Turkish aggression, harassment, and discrimination towards Greek Cypriots continues today. For example, a cultural activist and refugee victim of the 1974 invasion recently attempted to return home in the Turkish-occupied part of the island. The German magazine Der Spiegel joined her undercover in this attempt and wrote about the continued trauma of Turkey’s actions toward Cyprus.
Observing one of many experiences during their journey with her, they wrote, “It’s her church, at the end of Esperidon Street. The door is nailed shut. Tasoula Hadjitofi sticks her head through a hole where there was once a windowpane. She sees the bench where she sat as a child and the iconostasis she used to pray in front of. The icons are missing from the iconostasis. Tasoula Hadjitofi rattles the door. Then she freezes. She hears the engine of an approaching car, the driver shifts up a gear. She throws herself down on the flagstones of the church and lies there, her face in her hands. The car leaves a cloud of dust.”
The genocide that Atatürk participated in is the same genocide that destroyed the lives of thousands of Greek Cypriots in 1974. It is a continuation of the same genocide displayed today by Turkey across the region. In August, ICC warned in the report, Turkey’s Overflowing Influence: Religious Freedom Implications, “If this is how Turkey treats vulnerable communities outside of its own borders, then how much more so within.”

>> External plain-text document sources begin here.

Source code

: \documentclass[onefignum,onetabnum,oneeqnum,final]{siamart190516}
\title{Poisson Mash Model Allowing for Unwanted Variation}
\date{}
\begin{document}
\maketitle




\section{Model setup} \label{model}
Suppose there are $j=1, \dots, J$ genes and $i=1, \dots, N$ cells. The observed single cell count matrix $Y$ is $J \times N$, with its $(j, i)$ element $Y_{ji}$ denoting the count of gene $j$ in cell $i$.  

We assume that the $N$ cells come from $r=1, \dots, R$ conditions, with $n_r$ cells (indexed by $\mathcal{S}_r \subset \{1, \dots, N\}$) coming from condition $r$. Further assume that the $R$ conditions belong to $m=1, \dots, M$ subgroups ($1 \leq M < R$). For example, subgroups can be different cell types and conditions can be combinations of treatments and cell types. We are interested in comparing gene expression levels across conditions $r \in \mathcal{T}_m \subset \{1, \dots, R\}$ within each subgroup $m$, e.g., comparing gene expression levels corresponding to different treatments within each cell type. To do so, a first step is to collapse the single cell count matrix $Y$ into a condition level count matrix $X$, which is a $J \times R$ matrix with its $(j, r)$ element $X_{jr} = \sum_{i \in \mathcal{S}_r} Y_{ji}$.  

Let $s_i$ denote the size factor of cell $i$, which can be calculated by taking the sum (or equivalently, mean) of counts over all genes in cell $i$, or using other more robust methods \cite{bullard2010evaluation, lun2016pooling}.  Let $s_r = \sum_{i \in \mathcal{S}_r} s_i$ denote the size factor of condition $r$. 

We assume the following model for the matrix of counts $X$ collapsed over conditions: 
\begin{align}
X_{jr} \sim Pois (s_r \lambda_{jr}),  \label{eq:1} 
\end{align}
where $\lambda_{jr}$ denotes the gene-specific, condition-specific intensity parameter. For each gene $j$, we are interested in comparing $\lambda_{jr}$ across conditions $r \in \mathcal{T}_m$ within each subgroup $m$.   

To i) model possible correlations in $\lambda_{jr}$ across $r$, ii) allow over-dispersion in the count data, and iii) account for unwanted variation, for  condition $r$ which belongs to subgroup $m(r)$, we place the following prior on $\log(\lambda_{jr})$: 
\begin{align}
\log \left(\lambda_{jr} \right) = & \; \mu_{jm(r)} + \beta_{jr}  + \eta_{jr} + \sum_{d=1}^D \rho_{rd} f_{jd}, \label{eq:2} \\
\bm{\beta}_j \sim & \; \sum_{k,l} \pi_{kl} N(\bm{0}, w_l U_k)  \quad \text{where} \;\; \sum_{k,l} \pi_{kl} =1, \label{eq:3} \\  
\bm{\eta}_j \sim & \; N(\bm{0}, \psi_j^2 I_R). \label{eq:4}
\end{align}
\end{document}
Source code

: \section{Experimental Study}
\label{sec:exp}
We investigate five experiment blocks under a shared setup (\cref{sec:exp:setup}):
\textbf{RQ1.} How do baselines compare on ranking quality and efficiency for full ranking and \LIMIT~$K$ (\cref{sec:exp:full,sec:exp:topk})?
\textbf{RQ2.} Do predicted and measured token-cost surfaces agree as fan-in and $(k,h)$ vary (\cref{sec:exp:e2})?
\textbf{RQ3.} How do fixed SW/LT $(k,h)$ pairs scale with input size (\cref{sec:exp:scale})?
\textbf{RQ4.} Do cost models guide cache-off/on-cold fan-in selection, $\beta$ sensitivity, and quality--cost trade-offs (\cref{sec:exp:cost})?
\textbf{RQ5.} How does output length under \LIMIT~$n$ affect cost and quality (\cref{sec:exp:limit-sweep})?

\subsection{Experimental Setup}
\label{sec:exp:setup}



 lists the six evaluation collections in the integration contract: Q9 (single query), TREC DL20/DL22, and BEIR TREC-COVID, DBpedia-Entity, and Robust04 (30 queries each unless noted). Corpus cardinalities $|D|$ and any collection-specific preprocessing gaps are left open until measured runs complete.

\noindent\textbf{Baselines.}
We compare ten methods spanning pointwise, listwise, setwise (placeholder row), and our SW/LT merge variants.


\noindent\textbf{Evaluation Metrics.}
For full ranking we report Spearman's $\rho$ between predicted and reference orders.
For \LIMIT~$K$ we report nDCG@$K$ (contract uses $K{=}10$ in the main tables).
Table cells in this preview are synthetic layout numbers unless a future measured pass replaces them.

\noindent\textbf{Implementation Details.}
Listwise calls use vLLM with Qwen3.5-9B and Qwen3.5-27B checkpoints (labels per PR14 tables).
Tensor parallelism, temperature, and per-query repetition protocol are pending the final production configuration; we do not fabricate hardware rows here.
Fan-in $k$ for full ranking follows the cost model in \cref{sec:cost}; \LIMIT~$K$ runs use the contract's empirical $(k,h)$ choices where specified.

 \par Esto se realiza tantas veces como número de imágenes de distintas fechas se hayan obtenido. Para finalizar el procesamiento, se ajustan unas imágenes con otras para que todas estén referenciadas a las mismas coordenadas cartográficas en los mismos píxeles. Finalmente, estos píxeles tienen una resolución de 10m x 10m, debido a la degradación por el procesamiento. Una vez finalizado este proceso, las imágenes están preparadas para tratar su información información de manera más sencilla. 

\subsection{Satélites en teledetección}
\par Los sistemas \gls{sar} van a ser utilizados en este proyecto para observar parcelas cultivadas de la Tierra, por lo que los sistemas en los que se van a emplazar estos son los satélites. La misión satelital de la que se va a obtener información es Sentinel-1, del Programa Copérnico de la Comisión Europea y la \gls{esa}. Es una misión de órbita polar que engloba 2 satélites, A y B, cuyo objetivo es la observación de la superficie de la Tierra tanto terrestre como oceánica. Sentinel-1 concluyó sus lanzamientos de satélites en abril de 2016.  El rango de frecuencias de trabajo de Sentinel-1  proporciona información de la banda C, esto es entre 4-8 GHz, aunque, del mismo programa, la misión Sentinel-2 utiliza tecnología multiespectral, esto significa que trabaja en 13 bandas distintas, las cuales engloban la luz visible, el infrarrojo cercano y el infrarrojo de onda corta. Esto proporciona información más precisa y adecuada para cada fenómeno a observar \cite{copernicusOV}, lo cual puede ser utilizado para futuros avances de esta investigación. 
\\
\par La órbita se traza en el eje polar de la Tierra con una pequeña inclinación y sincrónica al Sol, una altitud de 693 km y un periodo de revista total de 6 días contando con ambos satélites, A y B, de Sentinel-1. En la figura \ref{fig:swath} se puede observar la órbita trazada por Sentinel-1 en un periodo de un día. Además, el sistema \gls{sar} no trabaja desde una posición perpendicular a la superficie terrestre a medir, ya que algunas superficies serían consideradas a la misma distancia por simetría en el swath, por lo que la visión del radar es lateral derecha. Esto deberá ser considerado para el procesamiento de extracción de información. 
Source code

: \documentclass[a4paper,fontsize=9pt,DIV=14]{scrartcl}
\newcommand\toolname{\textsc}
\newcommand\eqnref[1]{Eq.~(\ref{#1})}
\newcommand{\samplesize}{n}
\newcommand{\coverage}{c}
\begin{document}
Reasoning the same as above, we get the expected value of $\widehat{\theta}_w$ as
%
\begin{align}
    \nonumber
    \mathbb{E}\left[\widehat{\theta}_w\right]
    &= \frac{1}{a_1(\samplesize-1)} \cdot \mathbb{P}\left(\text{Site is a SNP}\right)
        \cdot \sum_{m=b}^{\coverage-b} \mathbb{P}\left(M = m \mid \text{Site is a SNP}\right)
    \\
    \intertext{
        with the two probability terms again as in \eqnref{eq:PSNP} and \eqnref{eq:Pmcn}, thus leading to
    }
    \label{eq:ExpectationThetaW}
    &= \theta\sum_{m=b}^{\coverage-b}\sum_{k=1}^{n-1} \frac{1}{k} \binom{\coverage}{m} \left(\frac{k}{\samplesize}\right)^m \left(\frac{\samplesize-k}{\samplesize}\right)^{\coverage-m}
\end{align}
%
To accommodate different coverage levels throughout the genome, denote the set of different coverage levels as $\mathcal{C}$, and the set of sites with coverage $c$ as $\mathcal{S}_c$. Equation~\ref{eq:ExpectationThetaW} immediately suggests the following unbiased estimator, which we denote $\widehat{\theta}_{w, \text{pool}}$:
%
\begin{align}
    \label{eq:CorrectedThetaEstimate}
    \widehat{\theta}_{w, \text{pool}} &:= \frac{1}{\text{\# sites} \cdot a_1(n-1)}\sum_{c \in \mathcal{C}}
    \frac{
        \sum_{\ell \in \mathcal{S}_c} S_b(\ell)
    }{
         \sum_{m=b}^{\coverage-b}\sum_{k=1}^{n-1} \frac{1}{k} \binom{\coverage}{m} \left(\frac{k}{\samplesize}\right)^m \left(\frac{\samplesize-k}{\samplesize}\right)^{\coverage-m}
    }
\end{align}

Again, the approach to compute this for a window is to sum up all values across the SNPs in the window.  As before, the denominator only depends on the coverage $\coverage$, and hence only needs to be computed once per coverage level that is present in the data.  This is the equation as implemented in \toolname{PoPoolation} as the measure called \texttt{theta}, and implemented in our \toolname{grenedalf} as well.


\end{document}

Claire Evans, ICC’s Regional Manager for the Middle East, said “We are watching Turkey flex its military and diplomatic muscles throughout the region, particularly right now in Afghanistan. Just a few weeks ago, Turkey’s President Erdogan stood in Cyprus and said that Turkey and the Taliban are the same. For the victims of the 1974 invasion, this is true. The trauma is still real, the consequences still exist. The ideology of Ataturk destroyed their lives; it is not right to bully genocide victims into praising someone whose viewpoint and actions brought only death and despair. Turkey still illegally occupies northern Cyprus, and they make it clear that they view their work in Cyprus as unfinished business. We should be concerned. And we should support the victims in their right to acknowledge the truth of their own history and current lives.”